The first Royal Charter was granted to Orford by Richard 1st and confirmed, together with increase in rights and privileges by subsequent monarchs. Many original Charters have been preserved and are deposited at the County Records Office at Ipswich. Also preserved at the Records Office are a series of maps of the village and Orford Ness drawn by the famous cartographer, John Norden in 1601, these show that the medieval street pattern is still retained.
In 1570 Queen Elizabeth 1st bestowed upon Orford the honour of a Royal Borough. This consisted of a Mayor, 8 Portmen and twelve Capital Burgesses.
The affairs of the town did not always run smoothly, from 1693 to 1701 there are two mayors recorded as being in office. A note states that, "During these years there was a chism in the Corporation, the illegal party broke into the Town Hall repeatedly, stole the Charters and Minute books, held unlawful assemblies and elected mayors for nine years. The legal party had to commence new minute books and elect their mayors contemporaneously. It terminated in proceedings in Chancery 1697".
Another note for the years 1683 to 1694 states, "During these twelve years the Town Clerk, Richard Porter, failed to enter the minutes for which he was afterwards dismissed, they appear to have been afterwards entered by someone else, four years are missing".
Two members of Parliament were returned until 1835 when Orford was deprived of its MPs.

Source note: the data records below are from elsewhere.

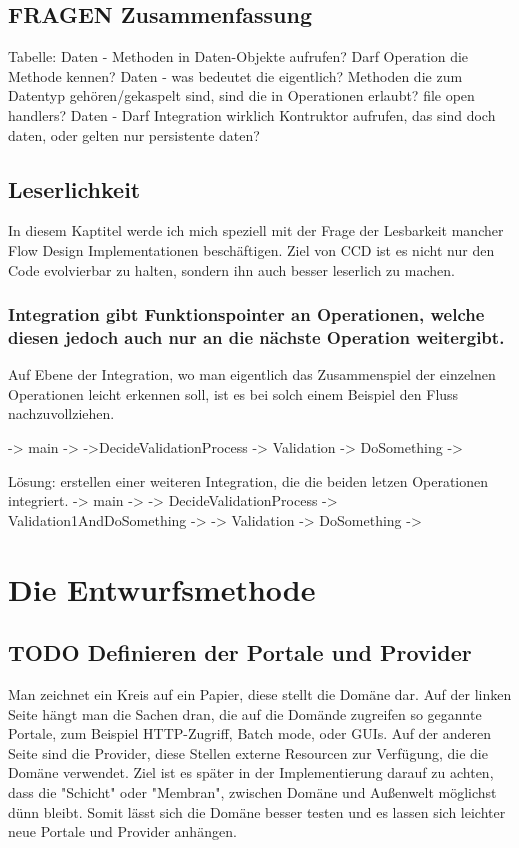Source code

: \documentclass[11pt]{article}
\begin{document}
\subsection{{\bfseries\sffamily FRAGEN} Zusammenfassung}
\label{sec:orgheadline71}

Tabelle:
Daten - Methoden in Daten-Objekte aufrufen? Darf Operation die Methode kennen?
Daten - was bedeutet die eigentlich? Methoden die zum Datentyp
gehören/gekaspelt sind, sind die in Operationen erlaubt? file open handlers?
Daten - Darf Integration wirklich Kontruktor aufrufen, das sind doch daten, oder gelten nur persistente daten?



\subsection{Leserlichkeit}
\label{sec:orgheadline73}
In diesem Kaptitel werde ich mich speziell mit der Frage der Lesbarkeit mancher Flow Design Implementationen beschäftigen.
Ziel von CCD ist es nicht nur den Code evolvierbar zu halten, sondern ihn auch besser leserlich zu machen.

\subsubsection{Integration gibt Funktionspointer an Operationen, welche diesen jedoch auch nur an die nächste Operation weitergibt.}
\label{sec:orgheadline72}
Auf Ebene der Integration, wo man eigentlich das Zusammenspiel der einzelnen Operationen leicht erkennen soll, ist es bei solch einem Beispiel den 
Fluss nachzuvollziehen.

-> main ->
->DecideValidationProcess -> Validation -> DoSomething ->

Lösung: erstellen einer weiteren Integration, die die beiden letzen Operationen integriert.
-> main ->
-> DecideValidationProcess -> Validation1AndDoSomething ->
                          -> Validation -> DoSomething ->


\section{Die Entwurfsmethode}
\label{sec:orgheadline80}

\subsection{{\bfseries\sffamily TODO} Definieren der Portale und Provider}
\label{sec:orgheadline75}
    Man zeichnet ein Kreis auf ein Papier, diese stellt die Domäne dar.
    Auf der linken Seite hängt man die Sachen dran, die auf die Domände zugreifen so gegannte Portale, zum Beispiel HTTP-Zugriff,
    Batch mode, oder GUIs.
    Auf der anderen Seite sind die Provider, diese Stellen externe Resourcen zur Verfügung, die die Domäne verwendet.
    Ziel ist es später in der Implementierung darauf zu achten, dass die "Schicht" oder "Membran", zwischen Domäne und Außenwelt möglichst
dünn bleibt. Somit lässt sich die Domäne besser testen und es lassen sich leichter neue Portale und Provider anhängen.
\end{document}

In 1883 the Borough was dissolved by the Municipal Corporations Act and in 1889 the Orford Town Trust came into being for the "application of the property of the late Corporation of The Mayor and Commonalty of the Borough of Orford".

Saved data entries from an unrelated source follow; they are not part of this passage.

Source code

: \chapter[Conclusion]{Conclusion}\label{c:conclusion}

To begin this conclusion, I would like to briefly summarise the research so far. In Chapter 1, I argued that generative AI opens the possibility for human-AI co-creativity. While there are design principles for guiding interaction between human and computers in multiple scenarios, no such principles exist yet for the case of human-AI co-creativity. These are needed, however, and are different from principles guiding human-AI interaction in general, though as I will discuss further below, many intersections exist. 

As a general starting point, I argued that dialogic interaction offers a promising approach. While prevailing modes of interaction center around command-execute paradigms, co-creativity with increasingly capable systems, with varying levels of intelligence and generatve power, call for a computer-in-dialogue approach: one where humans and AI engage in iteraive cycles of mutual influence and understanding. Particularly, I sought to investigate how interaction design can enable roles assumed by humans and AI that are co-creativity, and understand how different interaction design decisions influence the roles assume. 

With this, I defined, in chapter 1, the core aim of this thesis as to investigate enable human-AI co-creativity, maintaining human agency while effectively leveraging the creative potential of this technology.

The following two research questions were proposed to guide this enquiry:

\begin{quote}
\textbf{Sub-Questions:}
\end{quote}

The regalia of the borough is still preserved and the valuable items are stored in a bank. The silver gilt mace bears the Royal Arms of the Borough and was presented to the Borough in 1700 by Sir Edward Turnour at that time owner of Orford Ness Lighthouse and one time MP for Orford. There are two small silver maces, two silver oars, the insignia of the Water Bailiff, three oyster legends, two silver punch bowls and ladles and a leather covered case for the punch bowls. This case is said to be very rare and valuable.

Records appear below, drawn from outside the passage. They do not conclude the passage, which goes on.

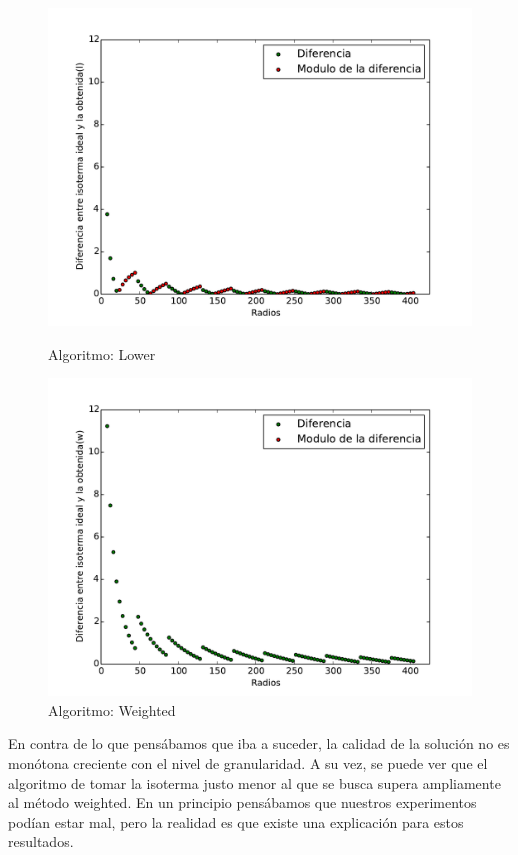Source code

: \begin{figure}[h]
  \centering
  \begin{minipage}[b]{0.49\textwidth}
    \includegraphics[width=\textwidth]{graficos/mVariable_l.pdf}
    \caption{Algoritmo: Lower}
  \end{minipage}
  \hfill
  \begin{minipage}[b]{0.49\textwidth}
    \includegraphics[width=\textwidth]{graficos/mVariable_w.pdf}
    \caption{Algoritmo: Weighted}
  \end{minipage}
\end{figure}

En contra de lo que pensábamos que iba a suceder, la calidad de la solución no es monótona creciente con el nivel de granularidad. A su vez, se puede ver que el algoritmo de tomar la isoterma justo menor al que se busca supera ampliamente al método weighted. En un principio pensábamos que nuestros experimentos podían estar mal, pero la realidad es que existe una explicación para estos resultados.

In addition there are a set of heavy brass dry measures from one bushel downwards, a brass yard measure and a set of brass bell weights which were used by the Weights and Measures Inspector, the original quills used by the Chamberlain, the Mayors robe, two blue cloth Sergeants coats and the Town Criers Bell which was used until the 1930s. The last Town Crier being Sam Smy.
In the Town Hall there are three pictures painted by a Frenchman, A C F Decaen, in 1870/1 for Sir Richard and Lady Wallace of a shooting party on the Sudbourne Hall Estate, many important personages were invited to these shooting parties, including the then Prince of Wales on 17th November 1879.
The last Mayor of Orford was William Toller and he carried on as a Town Trustee until his death in 1928. He must have been a truly remarkable man, at the meeting of the Town Trust on March 31st 1928 the chairman, Mr W Ross-Taylor had this to say. "We are met today in the shadow of a great loss. It is a loss which affects the whole community, but it affects us, the members of the Orford Town Trust to a very special degree. Mr William Toller, whose death we mourn, was associated with the Trust from its inception, and in joining it, was carrying on public work which he had undertaken many years before as a Portman and finally as Mayor of the Town.
He always brought to bear upon that work, as indeed he did upon all to which he set his hand, that energy, knowledge and tenacity of purpose which he possessed in such large measure.
Even at an age when most men would have sought well earned repose, he continued his public work in many directions, and in the case of this Trust, he literally died in harness, for as you all know, though he was seeking to be relieved of his duties as Chamberlain, he was willing, even though he felt the burden increasingly heavy, to carry on until a successor was found.
There are very few of the Trustees who have been associated with Mr Toller for more than a fraction of the time during which he worked for the benefit of the community but there is not one among us who does not realise the value of the work which he has done. It has been my privilege in recent months to work with him in Trust matters to a considerable extent, and I feel we have lost a tower of strength. To all our business he always gave freely of his wise counsel, his wide experience and his ripe judgement, and they were given with a complete absence of self seeking, and without any thought of reward.
Today the accumulated wisdom of many years is lost to us. Peacefully, painlessly, as we are all glad to know, and, despite his wonderful age , with all his faculties practically unimpaired, he has been taken from us, and we are left the poorer.
He leaves us, however, the memory of an honourable life well and usefully spent, and an example of devoted service to the place in which he lived so long and which he loved so well.
I know it will be your wish that we should record in the minutes of the Trust our sense of the great loss which we have sustained, and that we should convey to his relatives an expression of our sincere sympathy.
I feel also that you will agree with me in thinking that it would not be fitting for us to proceed with the ordinary business of the Trust today, and I therefore propose that we should adjourn this meeting for a fortnight." The Town Trust attended the funeral as a corporate body.
Thus did one of the great men of Orford pass into history.